Modèles de normalité et psychopathologie

Les DSM modernes ont été utiles dans la recherche en psychopathologie en fournissant des cibles consensuelles pour la recherche et l`application clinique, dont beaucoup peuvent être évaluées de façon fiable (p. ex., Brown, di Nardo, Lehman, & Campbell, 2001). Néanmoins, la recherche avec ces constructions a également révélé leurs limites et souligné la nécessité d`affiner la classification des troubles mentaux d`une manière plus axée sur les données. Comme on l`a décrit abondamment ailleurs, l`approche catégorique de la classification par le DSM entraîne un certain nombre de problèmes structurels, tels que la comorbidité extensive entre des troubles et une hétérogénéité présumés distincts dans des catégories (brun & Barlow, 2009; Clark & Watson, 1991; Krueger, Markon, Patrick, Benning, & Kramer, 2007; Lilienfeld, Waldman, & Israel, 1994; Regier, étroit, Kuhl, & Kupfer, 2009; Widiger & Samuel, 2005; Watson, 2009). Comme les limitations de la structure existante sont devenues claires, de nouveaux développements dans la modélisation statistique ont également émergé. Ces méthodes permettent l`estimation et la comparaison quantitative directe des modèles basés sur des structures latentes catégoriques, dimensionnelles et hybrides (c.-à-d. des variables latentes ayant des aspects dimensionnels et catégoriques) (Lubke & Muthén, 2005; Markon & Krueger, 2006; Ruscio, Haslam, & Ruscio, 2006; von Eye & Clogg, 1994). En conséquence, les questions conceptuelles clés qui ont été traitées comme des hypothèses a priori dans les récents DSMs, comme la notion que la plupart des formes de psychopathologie sont bien caractérisées comme dichotomies discrètes, peuvent maintenant être abordées empiriquement par le biais de quantitative contemporaine Modélisation. Ces approches quantitatives ont le potentiel de fournir des systèmes de classification pour la recherche et l`application clinique avec une base empirique solide. Rogers a dit que tous les gens veulent avoir un regard positif des autres importants dans leur vie.
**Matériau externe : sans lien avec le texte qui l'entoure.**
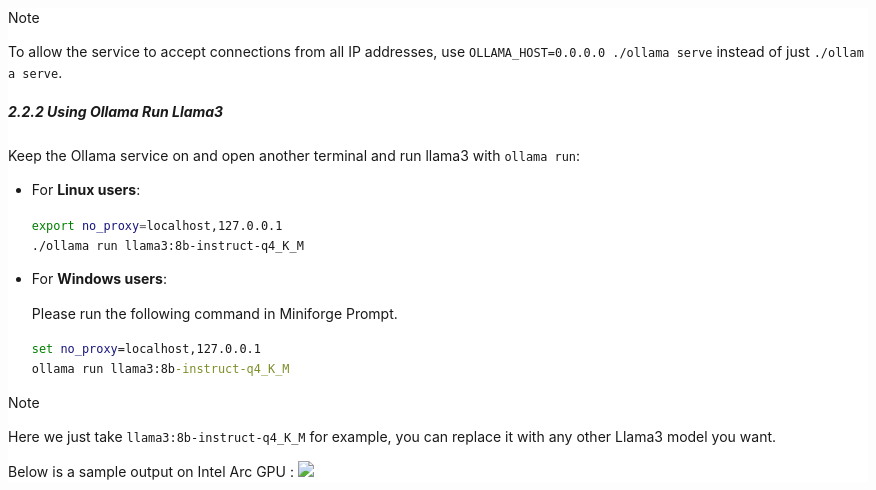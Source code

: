 
> [!NOTE]
>
> To allow the service to accept connections from all IP addresses, use `OLLAMA_HOST=0.0.0.0 ./ollama serve` instead of just `./ollama serve`.

##### 2.2.2 Using Ollama Run Llama3

Keep the Ollama service on and open another terminal and run llama3 with `ollama run`:

- For **Linux users**:
  
  ```bash
  export no_proxy=localhost,127.0.0.1
  ./ollama run llama3:8b-instruct-q4_K_M
  ```

- For **Windows users**:

  Please run the following command in Miniforge Prompt.

  ```cmd
  set no_proxy=localhost,127.0.0.1
  ollama run llama3:8b-instruct-q4_K_M
  ```

> [!NOTE]
>
> Here we just take `llama3:8b-instruct-q4_K_M` for example, you can replace it with any other Llama3 model you want.

Below is a sample output on Intel Arc GPU :
<img src="https://llm-assets.readthedocs.io/en/latest/_images/ollama-llama3-arc-demo.png" width=100%; />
Lorsque l`individu est accepté comme il est, il reçoit un regard positif inconditionnel et devient une personne pleinement fonctionnelle. Ils sont ouverts à l`expérience, vivent chaque instant au maximum, sont créatifs, acceptent la responsabilité de leurs décisions, ne tirent pas leur sens de soi des autres, s`efforcent de maximiser leur potentiel, et sont auto-actualisés. Leur famille et leurs amis peuvent désapprouver certaines de leurs actions, mais globalement, les respecter et les aimer. Ils réalisent alors leur valeur en tant que personne, mais aussi qu`ils ne sont pas parfaits. Bien sûr, la plupart des gens ne connaissent pas cela, mais plutôt sont faits pour sentir qu`ils ne peuvent être aimés et respectés si elles répondent à certaines normes, appelées conditions de valeur. Par conséquent, ils éprouvent un regard positif conditionnel. Leur concept d`auto-conception est maintenant considéré comme ayant la valeur seulement quand ces autres significatifs approuvent et devient ainsi déformé, conduisant à un État disharmonieux et à la psychopathologie. Les individus dans cette situation ne savent pas ce qu`ils ressentent, la valeur, ou ont besoin conduisant à un dysfonctionnement et le besoin de thérapie. Rogers a déclaré que le thérapeute humaniste doit être chaleureux, compréhensif, solidaire, respectueux et accueillant ses clients. Cette approche a été appelée thérapie centrée sur le client. Le 2007 NSMHWB employait une conception d`échantillonnage à plusieurs étages.

Sur les 14 805 personnes initialement choisies pour l`enquête, il y avait 8 841 participants ayant répondu pleinement (un taux de réponse de 60%), qui étaient inclus dans la présente analyse (Slade et coll., 2009). Une enquête de suivi en cas de non-réponse a été menée pour fournir une évaluation de la probabilité de partialité sans réponse. Au total, 151 personnes non répondantes ont fourni des renseignements démographiques et limités sur la psychopathologie (sous la forme de l`échelle de détresse psychologique de Kessler; Kessler et coll., 2002). Les résultats de l`enquête de suivi sans réponse indiquent que le biais de non-réponse semble faible au niveau agrégé (Slade et al., 2009).